In a few wild spots in the East, in northern Maine for instance, here and there in the neighborhood of the upper Great Lakes, in the east Tennessee and Kentucky mountains and the swamps of Florida and Mississippi, there still lingers an occasional representative of the old wilderness hunters. These men live in log-cabins in the wilderness. They do their hunting on foot, occasionally with the help of a single trailing dog. In Maine they are as apt to kill moose and caribou as bear and deer; but elsewhere the two last, with an occasional cougar or wolf, are the beasts of chase which they follow. Nowadays as these old hunters die there is no one to take their places, though there are still plenty of backwoods settlers in all of the regions named who do a great deal of hunting and trapping. Such an old hunter rarely makes his appearance at the settlements except to dispose of his peltry and hides in exchange for cartridges and provisions, and he leads a life of such lonely isolation as to insure his individual characteristics developing into peculiarities. Most of the wilder districts in the eastern States still preserve memories of some such old hunter who lived his long life alone, waging ceaseless warfare on the vanishing game, whose oddities, as well as his courage, hardihood, and woodcraft, are laughingly remembered by the older settlers, and who is usually best known as having killed the last wolf or bear or cougar ever seen in the locality.

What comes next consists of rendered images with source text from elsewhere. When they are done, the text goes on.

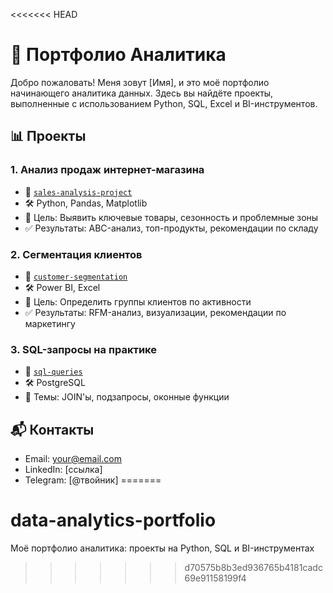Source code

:<<<<<<< HEAD
# 💼 Портфолио Аналитика

Добро пожаловать! Меня зовут [Имя], и это моё портфолио начинающего аналитика данных. Здесь вы найдёте проекты, выполненные с использованием Python, SQL, Excel и BI-инструментов.

## 📊 Проекты

### 1. Анализ продаж интернет-магазина
- 📁 [`sales-analysis-project`](./sales-analysis-project)
- 🛠️ Python, Pandas, Matplotlib
- 📄 Цель: Выявить ключевые товары, сезонность и проблемные зоны
- ✅ Результаты: ABC-анализ, топ-продукты, рекомендации по складу

### 2. Сегментация клиентов
- 📁 [`customer-segmentation`](./customer-segmentation)
- 🛠️ Power BI, Excel
- 📄 Цель: Определить группы клиентов по активности
- ✅ Результаты: RFM-анализ, визуализации, рекомендации по маркетингу

### 3. SQL-запросы на практике
- 📁 [`sql-queries`](./sql-queries)
- 🛠️ PostgreSQL
- 📄 Темы: JOIN'ы, подзапросы, оконные функции

## 📬 Контакты
- Email: your@email.com
- LinkedIn: [ссылка]
- Telegram: [@твойник]
=======
# data-analytics-portfolio
Моё портфолио аналитика: проекты на Python, SQL  и BI-инструментах
>>>>>>> d70575b8b3ed936765b4181cadc69e91158199f4
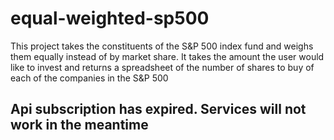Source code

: # equal-weighted-sp500
This project takes the constituents of the S&amp;P 500 index fund and weighs them equally instead of by market share. It takes the amount the user would like to invest and returns a spreadsheet of the number of shares to buy of each of the companies in the S&amp;P 500

## Api subscription has expired. Services will not work in the meantime
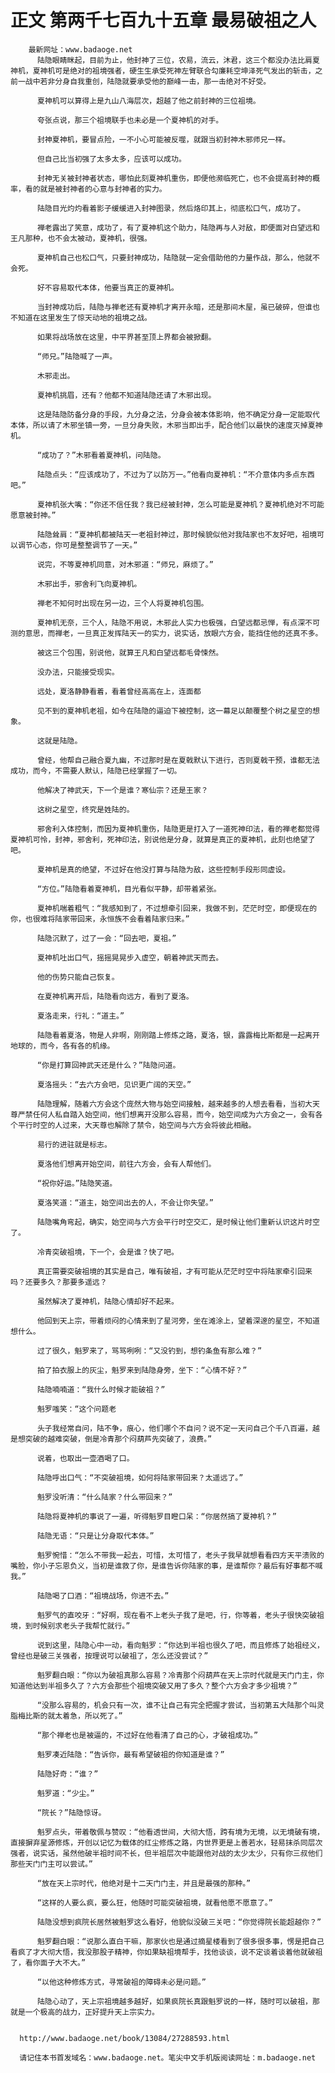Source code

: # 正文 第两千七百九十五章 最易破祖之人
        最新网址：www.badaoge.net
          陆隐眼睛眯起，目前为止，他封神了三位，农易，流云，沐君，这三个都没办法比肩夏神机，夏神机可是绝对的祖境强者，硬生生承受死神左臂联合勾廉耗空坤泽死气发出的斩击，之前一战中若非分身自我重创，陆隐就要承受他的巅峰一击，那一击绝对不好受。
      
          夏神机可以算得上是九山八海层次，超越了他之前封神的三位祖境。
      
          夸张点说，那三个祖境联手也未必是一个夏神机的对手。
      
          封神夏神机，要冒点险，一不小心可能被反噬，就跟当初封神木邪师兄一样。
      
          但自己比当初强了太多太多，应该可以成功。
      
          封神无关被封神者状态，哪怕此刻夏神机重伤，即便他濒临死亡，也不会提高封神的概率，看的就是被封神者的心意与封神者的实力。
      
          陆隐目光灼灼看着影子缓缓进入封神图录，然后烙印其上，彻底松口气，成功了。
      
          禅老露出了笑意，成功了，有了夏神机这个助力，陆隐再与人对敌，即便面对白望远和王凡那种，也不会太被动，夏神机，很强。
      
          夏神机自己也松口气，只要封神成功，陆隐就一定会借助他的力量作战，那么，他就不会死。
      
          好不容易取代本体，他要当真正的夏神机。
      
          当封神成功后，陆隐与禅老还有夏神机才离开永暗，还是那间木屋，虽已破碎，但谁也不知道在这里发生了惊天动地的祖境之战。
      
          如果将战场放在这里，中平界甚至顶上界都会被掀翻。
      
          “师兄。”陆隐喊了一声。
      
          木邪走出。
      
          夏神机挑眉，还有？他都不知道陆隐还请了木邪出现。
      
          这是陆隐防备分身的手段，九分身之法，分身会被本体影响，他不确定分身一定能取代本体，所以请了木邪坐镇一旁，一旦分身失败，木邪当即出手，配合他们以最快的速度灭掉夏神机。
      
          “成功了？”木邪看着夏神机，问陆隐。
      
          陆隐点头：“应该成功了，不过为了以防万一。”他看向夏神机：“不介意体内多点东西吧。”
      
          夏神机张大嘴：“你还不信任我？我已经被封神，怎么可能是夏神机？夏神机绝对不可能愿意被封神。”
      
          陆隐耸肩：“夏神机都被陆天一老祖封神过，那时候貌似他对我陆家也不友好吧，祖境可以调节心态，你可是整整调节了一天。”
      
          说完，不等夏神机同意，对木邪道：“师兄，麻烦了。”
      
          木邪出手，邪舍利飞向夏神机。
      
          禅老不知何时出现在另一边，三个人将夏神机包围。
      
          夏神机无奈，三个人，陆隐不用说，木邪此人实力也极强，白望远都忌惮，有点深不可测的意思，而禅老，一旦真正发挥陆天一的实力，说实话，放眼六方会，能挡住他的还真不多。
      
          被这三个包围，别说他，就算王凡和白望远都毛骨悚然。
      
          没办法，只能接受现实。
      
          远处，夏洛静静看着，看着曾经高高在上，连面都
      
          见不到的夏神机老祖，如今在陆隐的逼迫下被控制，这一幕足以颠覆整个树之星空的想象。
      
          这就是陆隐。
      
          曾经，他帮自己融合夏九幽，不过那时是在夏戟默认下进行，否则夏戟干预，谁都无法成功，而今，不需要人默认，陆隐已经掌握了一切。
      
          他解决了神武天，下一个是谁？寒仙宗？还是王家？
      
          这树之星空，终究是姓陆的。
      
          邪舍利入体控制，而因为夏神机重伤，陆隐更是打入了一道死神印法，看的禅老都觉得夏神机可怜，封神，邪舍利，死神印法，别说他是分身，就算是真正的夏神机，此刻也绝望了吧。
      
          夏神机是真的绝望，不过好在他没打算与陆隐为敌，这些控制手段形同虚设。
      
          “方位。”陆隐看着夏神机，目光看似平静，却带着紧张。
      
          夏神机喘着粗气：“我感知到了，不过想牵引回来，我做不到，茫茫时空，即便现在的你，也很难将陆家带回来，永恒族不会看着陆家归来。”
      
          陆隐沉默了，过了一会：“回去吧，夏祖。”
      
          夏神机吐出口气，摇摇晃晃步入虚空，朝着神武天而去。
      
          他的伤势只能自己恢复。
      
          在夏神机离开后，陆隐看向远方，看到了夏洛。
      
          夏洛走来，行礼：“道主。”
      
          陆隐看着夏洛，物是人非啊，刚刚踏上修炼之路，夏洛，银，露露梅比斯都是一起离开地球的，而今，各有各的机缘。
      
          “你是打算回神武天还是什么？”陆隐问道。
      
          夏洛摇头：“去六方会吧，见识更广阔的天空。”
      
          陆隐理解，随着六方会这个庞然大物与始空间接触，越来越多的人想去看看，当初大天尊严禁任何人私自踏入始空间，他们想离开没那么容易，而今，始空间成为六方会之一，会有各个平行时空的人过来，大天尊也解除了禁令，始空间与六方会将彼此相融。
      
          易行的进驻就是标志。
      
          夏洛他们想离开始空间，前往六方会，会有人帮他们。
      
          “祝你好运。”陆隐笑道。
      
          夏洛笑道：“道主，始空间出去的人，不会让你失望。”
      
          陆隐嘴角弯起，确实，始空间与六方会平行时空交汇，是时候让他们重新认识这片时空了。
      
          冷青突破祖境，下一个，会是谁？快了吧。
      
          真正需要突破祖境的其实是自己，唯有破祖，才有可能从茫茫时空中将陆家牵引回来吗？还要多久？那要多遥远？
      
          虽然解决了夏神机，陆隐心情却好不起来。
      
          他回到天上宗，带着烦闷的心情来到了星河旁，坐在滩涂上，望着深邃的星空，不知道想什么。
      
          过了很久，魁罗来了，骂骂咧咧：“又没钓到，想钓条鱼有那么难？”
      
          拍了拍衣服上的灰尘，魁罗来到陆隐身旁，坐下：“心情不好？”
      
          陆隐喃喃道：“我什么时候才能破祖？”
      
          魁罗嗤笑：“这个问题老
      
          头子我经常自问，陆不争，痕心，他们哪个不自问？说不定一天问自己个千八百遍，越是想突破的越难突破，倒是冷青那个闷葫芦先突破了，浪费。”
      
          说着，也取出一壶酒喝了口。
      
          陆隐呼出口气：“不突破祖境，如何将陆家带回来？太遥远了。”
      
          魁罗没听清：“什么陆家？什么带回来？”
      
          陆隐将夏神机的事说了一遍，听得魁罗目瞪口呆：“你居然搞了夏神机？”
      
          陆隐无语：“只是让分身取代本体。”
      
          魁罗惋惜：“怎么不带我一起去，可惜，太可惜了，老头子我早就想看看四方天平溃败的嘴脸，你小子忘恩负义，当初是谁救了你，是谁告诉你陆家的事，是谁帮你？最后有好事都不喊我。”
      
          陆隐喝了口酒：“祖境战场，你进不去。”
      
          魁罗气的直咬牙：“好啊，现在看不上老头子我了是吧，行，你等着，老头子很快突破祖境，到时候别求老头子我帮忙就行。”
      
          说到这里，陆隐心中一动，看向魁罗：“你达到半祖也很久了吧，而且修炼了始祖经义，曾经也是破三关强者，按理说可以破祖了，怎么还没尝试？”
      
          魁罗翻白眼：“你以为破祖真那么容易？冷青那个闷葫芦在天上宗时代就是天门门主，你知道他达到半祖多久了？六方会那些个祖境突破又用了多久？整个六方会才多少祖境？”
      
          “没那么容易的，机会只有一次，谁不让自己有完全把握才尝试，当初第五大陆那个叫灵脂梅比斯的就太着急，所以死了。”
      
          “那个禅老也是被逼的，不过好在他看清了自己的心，才破祖成功。”
      
          魁罗凑近陆隐：“告诉你，最有希望破祖的你知道是谁？”
      
          陆隐好奇：“谁？”
      
          魁罗道：“少尘。”
      
          “院长？”陆隐惊讶。
      
          魁罗点头，带着敬佩与赞叹：“他看透世间，大彻大悟，跨有境为无境，以无境破有境，直接摒弃星源修炼，开创以记忆为载体的红尘修炼之路，内世界更是上善若水，轻易抹杀同层次强者，说实话，虽然他破半祖时间不长，但半祖层次中能跟他对战的太少太少，只有你三叔他们那些天门门主可以尝试。”
      
          “放在天上宗时代，他绝对是十二天门门主，并且是最强的那种。”
      
          “这样的人要么疯，要么狂，他随时可能突破祖境，就看他愿不愿意了。”
      
          陆隐没想到疯院长居然被魁罗这么看好，他貌似没破三关吧：“你觉得院长能超越你？”
      
          魁罗翻白眼：“说那么直白干嘛，那家伙也是通过摘星楼看到了很多很多事，愣是把自己看疯了才大彻大悟，我没那股子精神，你如果缺祖境帮手，找他谈谈，说不定谈着谈着他就破祖了，看你面子大不大。”
      
          “以他这种修炼方式，寻常破祖的障碍未必是问题。”
      
          陆隐心动了，天上宗祖境越多越好，如果疯院长真跟魁罗说的一样，随时可以破祖，那就是一个极高的战力，正好提升天上宗实力。
      
      
      http://www.badaoge.net/book/13084/27288593.html
      
      请记住本书首发域名：www.badaoge.net。笔尖中文手机版阅读网址：m.badaoge.net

Generally the weapon mainly relied on by these old hunters is the rifle; and occasionally some old hunter will be found even to this day who uses a muzzle loader, such as Kit Carson carried in the middle of the century. There are exceptions to this rule of the rifle however. In the years after the Civil War one of the many noted hunters of southwest Virginia and east Tennessee was Wilber Waters, sometimes called The Hunter of White Top. He often killed black bear with a knife and dogs. He spent all his life in hunting and was very successful, killing the last gang of wolves to be found in his neighborhood; and he slew innumerable bears, with no worse results to himself than an occasional bite or scratch.

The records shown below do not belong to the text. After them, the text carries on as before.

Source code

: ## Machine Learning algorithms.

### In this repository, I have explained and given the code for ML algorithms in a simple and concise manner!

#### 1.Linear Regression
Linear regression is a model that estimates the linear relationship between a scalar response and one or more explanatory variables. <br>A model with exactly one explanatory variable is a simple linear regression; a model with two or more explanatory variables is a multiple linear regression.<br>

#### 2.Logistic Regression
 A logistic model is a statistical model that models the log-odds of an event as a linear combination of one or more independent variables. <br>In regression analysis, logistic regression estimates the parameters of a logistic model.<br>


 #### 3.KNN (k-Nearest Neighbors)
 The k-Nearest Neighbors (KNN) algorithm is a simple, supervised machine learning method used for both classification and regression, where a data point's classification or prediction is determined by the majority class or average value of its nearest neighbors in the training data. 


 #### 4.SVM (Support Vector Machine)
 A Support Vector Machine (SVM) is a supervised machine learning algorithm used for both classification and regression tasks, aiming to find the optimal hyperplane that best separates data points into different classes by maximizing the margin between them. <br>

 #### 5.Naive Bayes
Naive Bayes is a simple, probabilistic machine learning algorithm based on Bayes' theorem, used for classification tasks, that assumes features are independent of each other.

In the southern States the planters living in the wilder regions have always been in the habit of following the black bear with horse and hound, many of them keeping regular packs of bear hounds. Such a pack includes not only pure-bred hounds, but also cross-bred animals, and some sharp, agile, hard-biting fierce dogs and terriers. They follow the bear and bring him to bay but do not try to kill him, although there are dogs of the big fighting breeds which can readily master a black bear if loosed at him three or four at a time; but the dogs of these southern bear-hound packs are not fitted for such work, and if they try to close with the bear he is certain to play havoc with them, disemboweling them with blows of his paws or seizing them in his arms and biting through their spines or legs. The riders follow the hounds through the canebrakes, and also try to make cutoffs and station themselves at open points where they think the bear will pass, so that they may get a shot at him. The weapons used are rifles, shotguns, and occasionally revolvers.